I would create a query based on the table and use that as the export
source.
Put all the columns you need in the query and for the date field in
question,
rather than having that column name in the query, try this:
DateRemoved2: IIf(IsNull(DateRemoved),"",Format(DateRemoved,"Short Date"))
I don't know how the export will handle the "" value if the date field is
null - it may or may not work. Same goes for once the value is brought
into
Adobe. But the format statement should work to get the field written in
short
date format. If "" doesn't work you could try to specify " ", but again I
don't know what that would do once you're in Adobe.
Do you care what the field name is for the date field?
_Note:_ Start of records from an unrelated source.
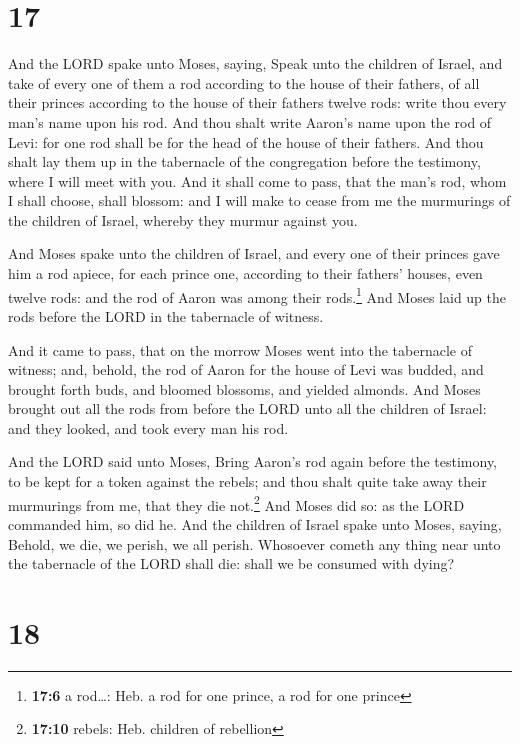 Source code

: \hypertarget{section-16}{%
\section{17}\label{section-16}}

 And the LORD spake unto Moses, saying, 
Speak unto the children of Israel, and take of every one of them a rod
according to the house of their fathers, of all their princes according
to the house of their fathers twelve rods: write thou every man's name
upon his rod.  And thou shalt write Aaron's name upon the
rod of Levi: for one rod shall be for the head of the house of their
fathers.  And thou shalt lay them up in the tabernacle of
the congregation before the testimony, where I will meet with you.
 And it shall come to pass, that the man's rod, whom I
shall choose, shall blossom: and I will make to cease from me the
murmurings of the children of Israel, whereby they murmur against you.

 And Moses spake unto the children of Israel, and every
one of their princes gave him a rod apiece, for each prince one,
according to their fathers' houses, even twelve rods: and the rod of
Aaron was among their rods.\footnote{\textbf{17:6} a rod\ldots: Heb. a
  rod for one prince, a rod for one prince}  And Moses
laid up the rods before the LORD in the tabernacle of witness.

 And it came to pass, that on the morrow Moses went into
the tabernacle of witness; and, behold, the rod of Aaron for the house
of Levi was budded, and brought forth buds, and bloomed blossoms, and
yielded almonds.  And Moses brought out all the rods from
before the LORD unto all the children of Israel: and they looked, and
took every man his rod.

 And the LORD said unto Moses, Bring Aaron's rod again
before the testimony, to be kept for a token against the rebels; and
thou shalt quite take away their murmurings from me, that they die
not.\footnote{\textbf{17:10} rebels: Heb. children of rebellion}
 And Moses did so: as the LORD commanded him, so did he.
 And the children of Israel spake unto Moses, saying,
Behold, we die, we perish, we all perish.  Whosoever
cometh any thing near unto the tabernacle of the LORD shall die: shall
we be consumed with dying?

\hypertarget{section-17}{%
\section{18}\label{section-17}}


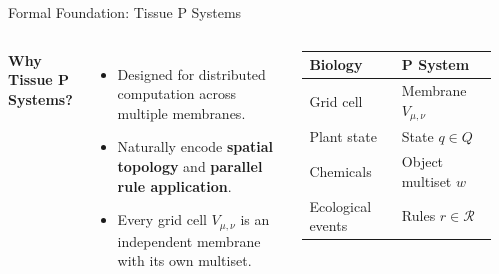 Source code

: \documentclass[aspectratio=169]{beamer}
\begin{document}
\begin{frame}{Formal Foundation: Tissue P Systems}
    \begin{columns}[T, onlytextwidth]
        \textbf{Why Tissue P Systems?}
        \begin{itemize}
            \item Designed for distributed computation across multiple membranes.
            \item Naturally encode \textbf{spatial topology} and \textbf{parallel rule application}.
            \item Every grid cell $V_{\mu,\nu}$ is an independent membrane with its own multiset.
        \end{itemize}
        \vspace{0.15cm}
        \centering
        {\small\begin{tabular}{@{}ll@{}}
            \toprule
            Biology & P System \\
            \midrule
            Grid cell & Membrane $V_{\mu,\nu}$ \\
            Plant state & State $q \in Q$ \\
            Chemicals & Object multiset $w$ \\
            Ecological events & Rules $r \in \mathcal{R}$ \\
            \bottomrule
        \end{tabular}}

        \vspace{-.5cm}
        \begin{center}
\end{center}
\end{columns}
\end{frame}
\end{document}
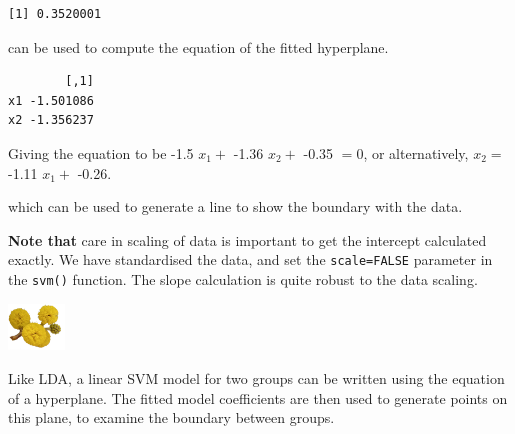 \documentclass[
  letterpaper,
]{krantz}
\newenvironment{Shaded}{\begin{snugshade}}{\end{snugshade}}
\newcommand{\AttributeTok}[1]{\textcolor[rgb]{0.40,0.45,0.13}{#1}}
\newcommand{\DecValTok}[1]{\textcolor[rgb]{0.68,0.00,0.00}{#1}}
\newcommand{\FunctionTok}[1]{\textcolor[rgb]{0.28,0.35,0.67}{#1}}
\newcommand{\NormalTok}[1]{\textcolor[rgb]{0.00,0.23,0.31}{#1}}
\newcommand{\OtherTok}[1]{\textcolor[rgb]{0.00,0.23,0.31}{#1}}
\newcommand{\SpecialCharTok}[1]{\textcolor[rgb]{0.37,0.37,0.37}{#1}}
\newcommand{\infobox}[1]{%
\noindent\colorbox{info!30}{%
\begin{minipage}{0.98\linewidth}%
    \centering%
    \begin{minipage}[c]{0.15\linewidth} %
      \includegraphics[width=1.5cm]{images/mulga-flowers2.png} %
    \end{minipage}%
    \hfill %
    \begin{minipage}[c]{0.8\linewidth} %
      \bigskip%
      \textsf{#1}%
      \bigskip%
    \end{minipage}%
    \hspace*{3mm}%
  \end{minipage}%
}%
}
\begin{document}
\begin{Shaded}
\end{Shaded}

\begin{verbatim}
[1] 0.3520001
\end{verbatim}

can be used to compute the equation of the fitted hyperplane.

\begin{Shaded}
\end{Shaded}

\begin{verbatim}
        [,1]
x1 -1.501086
x2 -1.356237
\end{verbatim}

Giving the equation to be -1.5 \(x_1 +\) -1.36 \(x_2 +\) -0.35 \(=0\),
or alternatively, \(x_2 =\) -1.11 \(x_1 +\) -0.26.

which can be used to generate a line to show the boundary with the data.

\begin{Shaded}
\end{Shaded}

\textbf{Note that} care in scaling of data is important to get the
intercept calculated exactly. We have standardised the data, and set the
\texttt{scale=FALSE} parameter in the \texttt{svm()} function. The slope
calculation is quite robust to the data scaling.

\infobox{Like LDA, a linear SVM model for two groups can be written using the equation of a hyperplane. The fitted model coefficients are then used to generate points on this plane, to examine the boundary between groups.
}
\end{document}
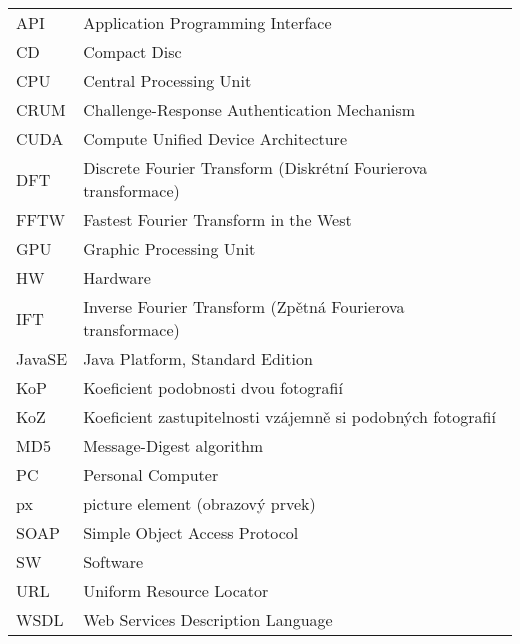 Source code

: 
\seznamzkr

\begin{tabular}{ll}
  API		& Application Programming Interface									\\
  CD		& Compact Disc														\\
  CPU		& Central Processing Unit											\\
  CRUM		& Challenge-Response Authentication Mechanism						\\
  CUDA		& Compute Unified Device Architecture								\\
  DFT		& Discrete Fourier Transform (Diskrétní Fourierova transformace)	\\
  FFTW		& Fastest Fourier Transform in the West 							\\
  GPU		& Graphic Processing Unit											\\
  HW		& Hardware															\\
  IFT		& Inverse Fourier Transform (Zpětná Fourierova transformace)		\\
  JavaSE	& Java Platform, Standard Edition									\\
  KoP		& Koeficient podobnosti dvou fotografií								\\
  KoZ		& Koeficient zastupitelnosti vzájemně si podobných fotografií		\\
  MD5		& Message-Digest algorithm											\\
  PC		& Personal Computer													\\
  px		& picture element (obrazový prvek)									\\
  SOAP		& Simple Object Access Protocol										\\
  SW		& Software															\\
  URL		& Uniform Resource Locator											\\
  WSDL		& Web Services Description Language									\\
\end{tabular}

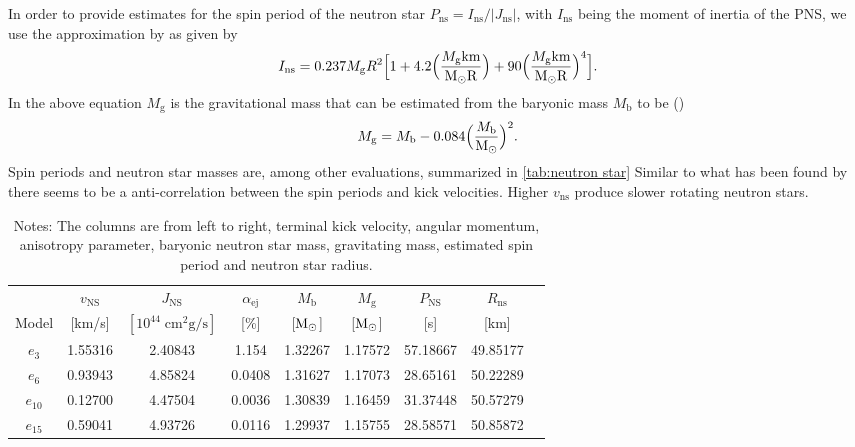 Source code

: \documentclass[fleqn,usenatbib]{mnras}
\newcommand{\solm}{\xspace\ensuremath{\rm{M_{\odot}}}}
\newcommand{\rns}{$R_{\mathrm{ns}}$\xspace\xspace}
\begin{document}
In order to provide estimates for the spin period of the neutron star $P_{\mathrm{ns}}=I_{\mathrm{ns}}/|J_{\mathrm{ns}}|$, with $I_{\mathrm{ns}}$ being the moment of inertia of the PNS, we use the approximation by \citet{Lattimer2005} as given by
\begin{equation}
	I_{\mathrm{ns}} = 0.237M_{\mathrm{g}}R^2\Big[ 1 + 
    4.2 \Big( \frac{M_{\mathrm{g}} \mathrm{km }}{\solm R}\Big)  + 
    90 \Big( \frac{M_{\mathrm{g}} \mathrm{km }}{\solm R}\Big)^4
    \Big].
    \label{equ: ins}
\end{equation}
In the above equation $M_{\mathrm{g}}$ is the gravitational mass that can be estimated from the baryonic mass $M_{\mathrm{b}}$ to be (\citet{Lattimer2000})
\begin{equation}
	M_{\mathrm{g}} = M_{\mathrm{b}} - 0.084\Big( \frac{M_{\mathrm{b}}}{\solm}\Big)^2.
\end{equation}Spin periods and neutron star masses are, among other evaluations, summarized in \autoref{tab:neutron star}
Similar to what has been found by \citet{Muller2018b} there seems to be a anti-correlation between the spin periods and kick velocities. Higher $v_{\mathrm{ns}}$ produce slower rotating neutron stars.

\begin{table}
\centering
\begin{tabular}{ccccccccc}
            & $v_{\mathrm{NS}}$& $J_{\mathrm{NS}}$    & $\alpha_{\mathrm{ej}}$& $M_{\mathrm{b}}$& $M_{\mathrm{g}}$ & $P_{\mathrm{NS}}$& \rns \\
    Model & [km/s]           & $[10^{44}\; \mathrm{cm^2 g/s}]$ &         [\%]              &  [\solm]        &  [\solm]         & [s]              &  [km] \\
    
    \hline 
    $e_{3}$  &      1.55316 &             2.40843 &   1.154 &     1.32267 &      1.17572 &  57.18667 &  49.85177 \\
    $e_{6}$  &      0.93943 &             4.85824 &   0.0408 &     1.31627 &      1.17073 &  28.65161 &  50.22289 \\
    $e_{10}$ &      0.12700 &             4.47504 &   0.0036 &     1.30839 &      1.16459 &  31.37448 &  50.57279 \\
    $e_{15}$ &      0.59041 &             4.93726 &   0.0116 &     1.29937 &      1.15755 &  28.58571 &  50.85872
\end{tabular}
\caption{Notes: The columns are from left to right, terminal kick velocity, angular momentum, anisotropy parameter, baryonic neutron star mass, gravitating mass, estimated spin period and neutron star radius.}
\label{tab:neutron star}
\end{table}
\end{document}
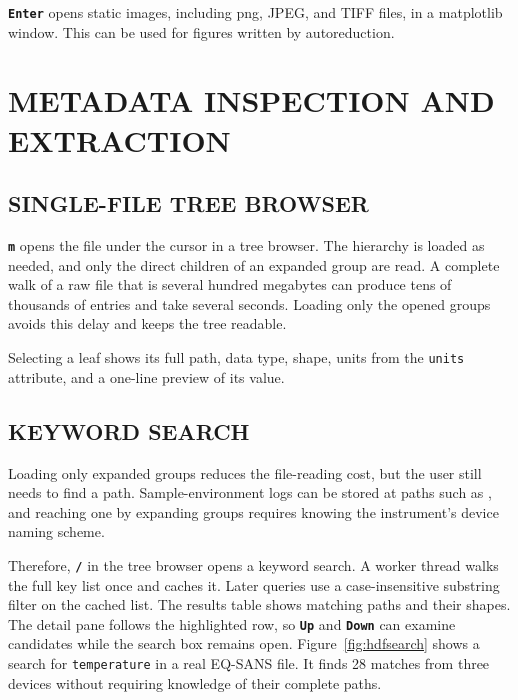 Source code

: \documentclass[tm]{ornltm}
\newcommand{\key}[1]{\textbf{\texttt{#1}}}
\begin{document}
\key{Enter} opens static images, including \ac{png}, JPEG, and TIFF files, in a
matplotlib window. This can be used for figures written by autoreduction.

\section{METADATA INSPECTION AND EXTRACTION}
\label{sec:meta}

\subsection{SINGLE-FILE TREE BROWSER}

\key{m} opens the file under the cursor in a tree browser. The hierarchy is
loaded as needed, and only the direct children of an expanded group are read.
A complete walk of a raw file that is several hundred megabytes can produce tens
of thousands of entries and take several seconds. Loading only the opened groups
avoids this delay and keeps the tree readable.

Selecting a leaf shows its full path, data type, shape, units from the
\texttt{units} attribute, and a one-line preview of its value.

\subsection{KEYWORD SEARCH}
\label{sec:hdfsearch}

Loading only expanded groups reduces the file-reading cost, but the user still
needs to find a path. Sample-environment logs can be stored at paths such as
, and reaching one by
expanding groups requires knowing the instrument's device naming scheme.

Therefore, \key{/} in the tree browser opens a keyword search. A worker thread
walks the full key list once and caches it. Later queries use a case-insensitive
substring filter on the cached list. The results table shows matching paths and
their shapes. The detail pane follows the highlighted row, so \key{Up} and
\key{Down} can examine candidates while the search box remains open.
Figure~\ref{fig:hdfsearch} shows a search for \texttt{temperature} in a real
EQ-SANS file. It finds 28 matches from three devices without requiring knowledge
of their complete paths.
\end{document}
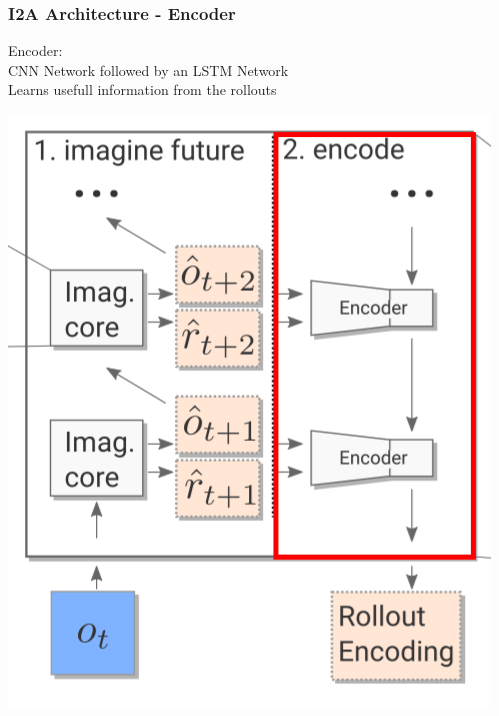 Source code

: \begin{frame}
    \frametitle{I2A Architecture - Encoder}

\begin{multicols}{2}
	\begin{PraesentationAufzaehlung}
		\item Encoder:\\
		CNN Network followed by an LSTM Network\\
		Learns usefull information from the rollouts
	\end{PraesentationAufzaehlung}
    \vfill\columnbreak
	\begin{center}
    \includegraphics[height=.5\textheight]{./Images/encoder.png}%
	\end{center}
\end{multicols}
    
\end{frame}
\clearpage

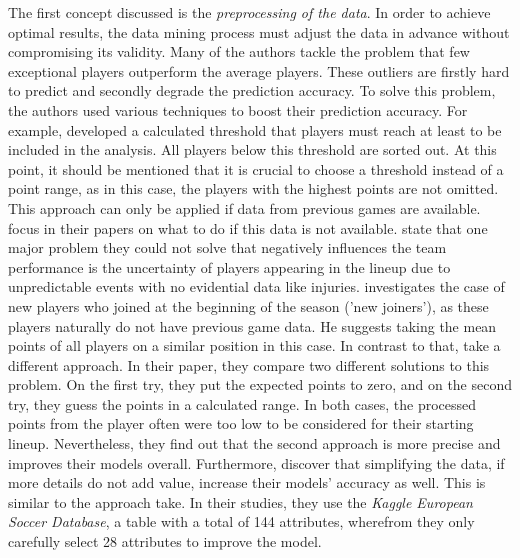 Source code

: \indent The first concept discussed is the \emph{preprocessing of the data}. In order to achieve optimal results, the data mining process must adjust the data in advance without compromising its validity. Many of the authors tackle the problem that few exceptional players outperform the average players. These outliers are firstly hard to predict and secondly degrade the prediction accuracy. To solve this problem, the authors used various techniques to boost their prediction accuracy. For example, \citet{landers_machine_2017} developed a calculated threshold that players must reach at least to be included in the analysis. All players below this threshold are sorted out. At this point, it should be mentioned that it is crucial to choose a threshold instead of a point range, as in this case, the players with the highest points are not omitted. This approach can only be applied if data from previous games are available. \citet{lutz_fantasy_2015,egidi_bayesian_2018,yurko_nflwar_2019} focus in their papers on what to do if this data is not available. \citet{yurko_nflwar_2019} state that one major problem they could not solve that negatively influences the team performance is the uncertainty of players appearing in the lineup due to unpredictable events with no evidential data like injuries. \citet{lutz_fantasy_2015} investigates the case of new players who joined at the beginning of the season ('new joiners'), as these players naturally do not have previous game data. He suggests taking the mean points of all players on a similar position in this case. \parencite[cf.][, p. 3]{lutz_fantasy_2015} In contrast to that, \citet{egidi_bayesian_2018} take a different approach. In their paper, they compare two different solutions to this problem. On the first try, they put the expected points to zero, and on the second try, they guess the points in a calculated range. In both cases, the processed points from the player often were too low to be considered for their starting lineup. Nevertheless, they find out that the second approach is more precise and improves their models overall. Furthermore, \citet{egidi_bayesian_2018} discover that simplifying the data, if more details do not add value, increase their models' accuracy as well. This is similar to the approach \citet{deng_analysis_2020} take. In their studies, they use the \emph{Kaggle European Soccer Database}, a table with a total of 144 attributes, wherefrom they only carefully select 28 attributes to improve the model. \\
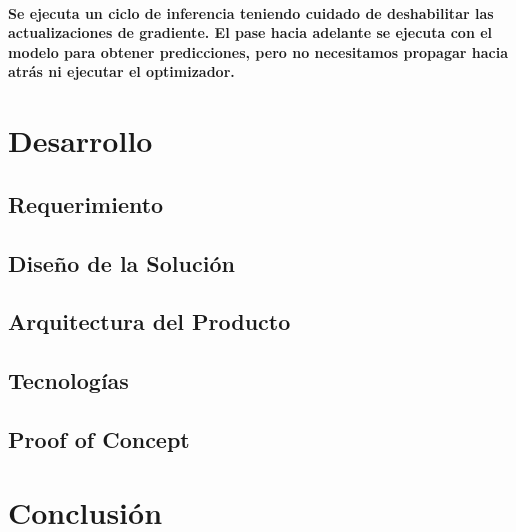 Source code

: \documentclass[12pt]{article}
\begin{document}
\paragraph{
Se ejecuta un ciclo de inferencia teniendo cuidado de deshabilitar las actualizaciones de gradiente. El pase hacia adelante se ejecuta con el modelo para obtener predicciones, pero no necesitamos propagar hacia atrás ni ejecutar el optimizador.
}
\section{Desarrollo}
\subsection{Requerimiento}
\subsection{Diseño de la Solución}
\subsection{Arquitectura del Producto}
\subsection{Tecnologías}
\subsection{Proof of Concept}
\section{Conclusión}
\end{document}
If you need that
field
name to stay the same, the only way this would work would be to use a 2nd
query that simply uses the first query as it's data source and then use
this
for the date field in question in the 2nd query:
DateRemoved: DateRemoved2
Then use the 2nd query as the export source rather than the 1st query.
Access
doesn't allow you to create a new column that has the same name as the
original field it is referencing. Hope this helps.
Jennifer said:
Hi Jim,
If there is no value in the field, I want it to look like so:
<DateRemoved></DateRemoved>
The fields are date fields in Access. In access if there is no value in
the
field, it is left blank.
I want the dates in the XML file to be in a short format which is
compatible
with Access.
The data is being exported into an xml file, which is then imported into
an
Adobe form. The user will modify the data, send the form back, form data
is
exported to xml, the xml is then imported back into Access to update the
tables. This process is all automated using VBA.
Using this process, date fields that were originally blank in the tables
now
have the 1899 date in them after the updated data is imported.
Jen
I've never exported to XML, so I'm not sure if there's a way to tell it
what
[quoted text clipped - 32 lines]
Any idea why is it doing this? And how I can resolve it?